[SUPPLIED MATERIAL — start]
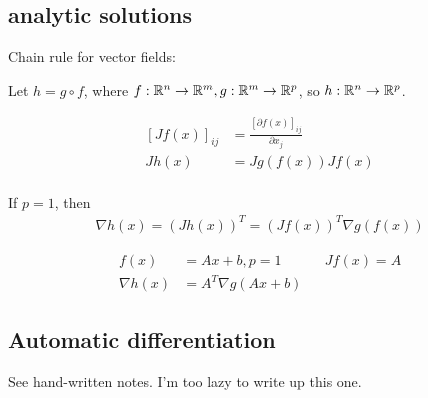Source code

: \documentclass[class=article,crop=false]{standalone}
\begin{document}
\subsection{analytic solutions}
Chain rule for vector fields:

Let $ h = g \circ f$, where  $ f: \mathbb{R}^{n} \to \mathbb{R}^{m}, g: \mathbb{R}^{m} \to \mathbb{R}^{p}$, so $ h: \mathbb{R}^{n} \to \mathbb{R}^{p}$.

\begin{align*}
	\left[ Jf(x) \right]_{ij} &= \frac{[\partial f(x)]_{ij}}{ \partial x_j} \\
	Jh(x) &= Jg(f(x)) Jf(x)\\
\end{align*}
\begin{eg}
If $ p=1$, then
 \begin{align*}
	 \nabla h(x) = (Jh(x))^{T} = (Jf(x))^{T} \nabla g(f(x))
\end{align*}
\end{eg}
\begin{eg}
\begin{align*}
	f(x) &= Ax+b, p =1&& Jf(x) = A\\
	\nabla h(x) &= A^{T} \nabla g(Ax+b)
\end{align*}
\end{eg}

\subsection{Automatic differentiation}
See hand-written notes. I'm too lazy to write up this one.
\end{document}
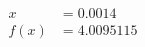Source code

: \documentclass[preview]{standalone}
\begin{document}
\begin{align*}
x &= 0.0014\\f(x) &= 4.0095115
\end{align*}
\end{document}
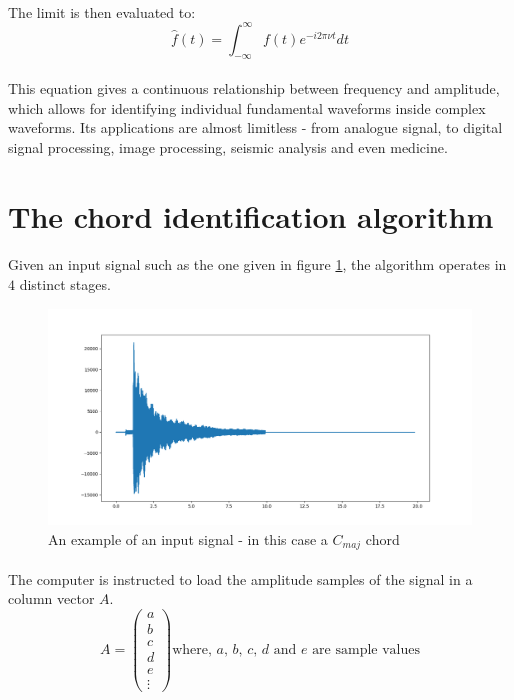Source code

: \documentclass{article}
\begin{document}
\paragraph*{}
The limit is then evaluated to:
$$\hat{f} (t) = \int_{-\infty}^{\infty} f(t) e^{-i 2 \pi \nu t} dt$$

\paragraph*{}
This equation gives a continuous relationship between frequency and amplitude,
which allows for identifying individual fundamental waveforms inside complex
waveforms. Its applications are almost limitless - from analogue signal, to
digital signal processing, image processing, seismic analysis and even medicine.

\section{The chord identification algorithm}

\paragraph*{} 
Given an input signal such as the one given in figure \ref{fig:input-signal}, 
the algorithm operates in $4$ distinct stages.
\begin{figure}[ht] 
	\centering
	\includegraphics[width=\textwidth]{img/input-signal}
	\caption{An example of an input signal - in this case a $C_{maj}$ chord}
	\label{fig:input-signal}
\end{figure}

\paragraph*{}
The computer is instructed to load the amplitude samples of the signal in a 
column vector $A$.
$$A =
\begin{pmatrix}
	a \\
	b \\
	c \\
	d \\
	e \\
	\vdots
\end{pmatrix}\text{where, $a$, $b$, $c$, $d$ and $e$ are sample values}
$$
\end{document}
[SUPPLIED MATERIAL — finish]
**TASK DESCRIPTION**
After reading the entries above, state the number of lines that contain the word "amplitude", adding nothing else.

**FINISHED EXERCISE**
2